When two tribes go to war
BOOK/BARCELONA v REAL MADRID:When Barcelona threatened to surge ahead of their arch rivals, Real Madrid employed Jose Mourinho as manager, ushering in a new era of polemic and bitterness between the clubs, writes RICHARD FITZPATRICK
THE 2009-2010 league race in Spain went down to the last weekend of fixtures. Real Madrid set a points’ record; that is until their Catalan rivals’ tally was added up. Barcelona amassed 99 points, three more than Real Madrid, in a race that Pep Guardiola, Barca’s manager that season, called ‘f***ing barbaric’.
To seek redress, Real Madrids president Florentino Pérez announced that his next major off-season trade would be José Mourinho – “the galáctico on the bench”.
The Portuguese man was wheeled in, lured from Inter Milan who he’d just led to the Champions League crown. He cost Real Madrid more than his compatriot and star player Cristiano Ronaldo’s transfer fee – over €100 million, between salary for himself and his entourage and the pay-off to his predecessor, Manuel Pellegrini.
Pérez, who heads up Grupo ACS, a global construction giant, is one of the most powerful men in Spain – on an equal footing with the country’s prime minister and the chairman of Santander bank. He has a withering disdain for football managers, having fired seven in four seasons before Mourinho’s appointment. In Pellegrini’s sole season in charge, Pérez never spoke to him after August.
Mourinho, of course, never stops talking.
Some suggest he’s a master of mind games; that his facility for winding up opponents and the grandees from football’s ruling elite is some kind of premeditated plan to distract attention – and pressure – from his players. He cultivates the conceit himself.
“I prefer,” he has remarked, “to be, before the game and after the game, the man where all the rifles are pointed”.
Nonsense. He just loves the sound of his own voice. He’s a rogue. In Spain, they say he’s bocazas, big-mouthed.
SEVERAL MONTHS later, Real Madrid played Sevilla at the Bernabeu the last game before Christmas 2010. Real Madrid won 1-0. The win kept them on Barcelona’s tail going into the two-week league break over the holidays. This would annoy those who wished ill fortune on Mourinho’s team.
“Tonight’s victory will be very frustrating,” he said, “for those who wanted us to fall four or five points behind Barcelona. This makes us stronger. Everything was set up for us to drop points, but we didn’t.”
As an aesthetic experience, however, the match displeased him. It was not the beautiful game. He wouldn’t have paid money to see it, he said; if he’d been sitting at home, he would have turned over the channel to watch a game from the Vietnamese league.
The referee issued 12 yellow cards. Nine Real Madrid players were booked. Ricardo Carvalho, their centre half, and a player from Sevilla were sent off.

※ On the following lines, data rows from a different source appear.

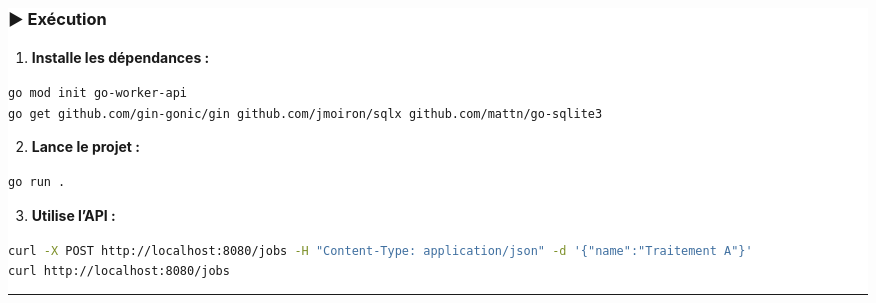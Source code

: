
### ▶️ Exécution

1. **Installe les dépendances :**

```bash
go mod init go-worker-api
go get github.com/gin-gonic/gin github.com/jmoiron/sqlx github.com/mattn/go-sqlite3
```

2. **Lance le projet :**

```bash
go run .
```

3. **Utilise l’API :**

```bash
curl -X POST http://localhost:8080/jobs -H "Content-Type: application/json" -d '{"name":"Traitement A"}'
curl http://localhost:8080/jobs
```

---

In the press conference afterwards, Mourinho brandished a list of ‘13 serious errors’ the referee had committed. The charge sheet was carefully written up on Real Madrid-headed notepaper, but unfortunately he couldn’t share the details.

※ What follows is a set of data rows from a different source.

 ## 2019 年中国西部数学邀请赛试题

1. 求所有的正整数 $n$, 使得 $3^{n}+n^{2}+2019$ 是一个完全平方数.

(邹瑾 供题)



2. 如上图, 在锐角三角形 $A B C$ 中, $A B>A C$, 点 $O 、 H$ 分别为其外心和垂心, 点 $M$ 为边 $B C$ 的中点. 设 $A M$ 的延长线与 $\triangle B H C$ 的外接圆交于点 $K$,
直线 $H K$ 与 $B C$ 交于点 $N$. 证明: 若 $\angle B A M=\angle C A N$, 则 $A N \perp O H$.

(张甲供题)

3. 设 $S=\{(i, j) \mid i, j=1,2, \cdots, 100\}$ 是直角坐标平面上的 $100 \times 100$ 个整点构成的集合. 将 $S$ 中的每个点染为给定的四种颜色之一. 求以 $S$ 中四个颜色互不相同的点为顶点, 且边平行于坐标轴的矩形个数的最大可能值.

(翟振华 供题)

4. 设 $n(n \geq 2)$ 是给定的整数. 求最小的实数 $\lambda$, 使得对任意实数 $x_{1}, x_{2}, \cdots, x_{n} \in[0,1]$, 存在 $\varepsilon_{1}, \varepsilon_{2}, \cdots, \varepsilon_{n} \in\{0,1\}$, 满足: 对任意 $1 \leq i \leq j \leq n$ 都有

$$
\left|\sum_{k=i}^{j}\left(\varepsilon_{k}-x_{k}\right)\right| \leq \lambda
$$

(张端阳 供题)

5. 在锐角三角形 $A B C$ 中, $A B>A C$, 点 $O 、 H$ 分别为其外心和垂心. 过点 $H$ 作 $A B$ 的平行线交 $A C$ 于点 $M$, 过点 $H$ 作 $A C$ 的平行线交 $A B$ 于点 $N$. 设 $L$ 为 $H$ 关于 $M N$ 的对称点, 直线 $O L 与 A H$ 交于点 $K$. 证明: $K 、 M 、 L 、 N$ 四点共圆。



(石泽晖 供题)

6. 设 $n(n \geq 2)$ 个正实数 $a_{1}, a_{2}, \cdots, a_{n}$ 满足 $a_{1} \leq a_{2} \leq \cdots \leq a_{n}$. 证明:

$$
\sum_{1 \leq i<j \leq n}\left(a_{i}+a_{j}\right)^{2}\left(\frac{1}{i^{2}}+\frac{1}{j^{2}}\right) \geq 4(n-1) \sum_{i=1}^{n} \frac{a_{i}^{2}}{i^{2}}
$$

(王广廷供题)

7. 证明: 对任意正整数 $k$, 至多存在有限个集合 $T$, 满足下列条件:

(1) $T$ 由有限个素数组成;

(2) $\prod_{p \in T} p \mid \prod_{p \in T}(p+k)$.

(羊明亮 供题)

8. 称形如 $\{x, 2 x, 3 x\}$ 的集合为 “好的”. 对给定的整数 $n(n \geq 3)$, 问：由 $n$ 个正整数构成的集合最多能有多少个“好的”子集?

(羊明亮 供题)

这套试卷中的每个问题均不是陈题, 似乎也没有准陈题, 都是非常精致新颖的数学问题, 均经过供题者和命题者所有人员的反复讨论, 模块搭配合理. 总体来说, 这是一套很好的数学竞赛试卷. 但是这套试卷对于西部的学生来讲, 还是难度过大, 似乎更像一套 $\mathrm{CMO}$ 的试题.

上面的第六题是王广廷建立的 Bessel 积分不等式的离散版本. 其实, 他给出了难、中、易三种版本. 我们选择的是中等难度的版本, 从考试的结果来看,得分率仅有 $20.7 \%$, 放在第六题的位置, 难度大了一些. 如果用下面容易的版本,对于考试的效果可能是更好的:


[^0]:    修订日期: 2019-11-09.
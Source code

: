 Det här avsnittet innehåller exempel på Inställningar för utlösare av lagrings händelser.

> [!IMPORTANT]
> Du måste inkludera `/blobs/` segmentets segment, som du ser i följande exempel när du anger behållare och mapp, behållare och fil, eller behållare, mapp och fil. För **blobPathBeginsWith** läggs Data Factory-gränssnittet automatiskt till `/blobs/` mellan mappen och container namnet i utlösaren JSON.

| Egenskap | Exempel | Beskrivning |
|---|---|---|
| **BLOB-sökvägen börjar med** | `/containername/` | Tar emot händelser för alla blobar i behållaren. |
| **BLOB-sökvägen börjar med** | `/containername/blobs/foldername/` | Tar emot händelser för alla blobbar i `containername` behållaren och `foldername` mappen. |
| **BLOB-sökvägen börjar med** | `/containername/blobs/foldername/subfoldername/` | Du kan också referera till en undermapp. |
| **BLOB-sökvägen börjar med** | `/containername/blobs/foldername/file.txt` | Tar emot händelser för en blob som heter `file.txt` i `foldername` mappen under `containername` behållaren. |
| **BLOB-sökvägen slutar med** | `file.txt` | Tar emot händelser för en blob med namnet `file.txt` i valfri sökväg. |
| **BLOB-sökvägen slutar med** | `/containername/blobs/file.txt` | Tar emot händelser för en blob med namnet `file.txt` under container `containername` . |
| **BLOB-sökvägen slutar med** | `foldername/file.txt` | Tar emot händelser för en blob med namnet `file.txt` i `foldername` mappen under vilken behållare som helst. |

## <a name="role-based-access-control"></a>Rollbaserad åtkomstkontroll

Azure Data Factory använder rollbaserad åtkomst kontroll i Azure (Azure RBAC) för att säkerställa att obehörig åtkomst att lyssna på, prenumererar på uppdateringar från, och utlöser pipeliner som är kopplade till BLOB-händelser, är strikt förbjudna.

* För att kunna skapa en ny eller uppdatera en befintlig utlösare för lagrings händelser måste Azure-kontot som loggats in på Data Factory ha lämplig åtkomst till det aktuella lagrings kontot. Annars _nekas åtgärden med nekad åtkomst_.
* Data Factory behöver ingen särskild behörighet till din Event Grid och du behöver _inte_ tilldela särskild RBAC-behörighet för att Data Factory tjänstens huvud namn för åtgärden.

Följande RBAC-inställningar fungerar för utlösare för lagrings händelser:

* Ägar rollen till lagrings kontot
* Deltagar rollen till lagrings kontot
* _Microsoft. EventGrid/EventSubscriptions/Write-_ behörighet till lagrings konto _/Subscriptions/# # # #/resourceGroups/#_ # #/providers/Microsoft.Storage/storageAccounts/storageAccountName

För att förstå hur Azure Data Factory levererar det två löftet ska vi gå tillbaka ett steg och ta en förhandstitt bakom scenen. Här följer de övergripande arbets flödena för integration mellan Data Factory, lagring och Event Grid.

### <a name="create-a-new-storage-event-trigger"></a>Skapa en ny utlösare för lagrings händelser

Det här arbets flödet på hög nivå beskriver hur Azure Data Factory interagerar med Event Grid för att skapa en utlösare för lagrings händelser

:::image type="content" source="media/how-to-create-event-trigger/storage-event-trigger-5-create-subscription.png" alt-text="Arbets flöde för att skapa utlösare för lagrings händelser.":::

“If I talk about them, I won’t be at the next game,” he said.
Instead, Mourinho made a public plea to the 17 men who sat on Real Madrid’s board to intervene. Directors enjoy a kind of diplomatic immunity in football, which allows them, in Mourinho’s rulebook, to lambast refs without fear of censure.
“This is a club,” he pointed out, “with a structure, and I want them to defend my team, not only me.”
He needed to talk to his president, he said. Someone asked him if it would help to talk to Jorge Valdano, the presidents right-hand man.
“If I can talk to the number one, why would I talk to anyone else?” he replied. Did this imply a spilt in the club’s management ranks? “Why can’t we have a division of opinion?” he said rhetorically.
Mourinho and Valdano had been on an uneasy footing from the off. Ten days before Mourinho was appointed to his post, Valdano said Mourinho wasn’t the best coach in the world. He didn’t think much of him as a player either. When he famously criticised the style of football played by Mourinho’s teams in a 2007 newspaper article (like watching “shit hanging from a stick”), he said the reason lay in Mourinho’s frustrated youth. Mourinho failed to make it as a professional footballer. He’d been forced to channel his vanity into coaching.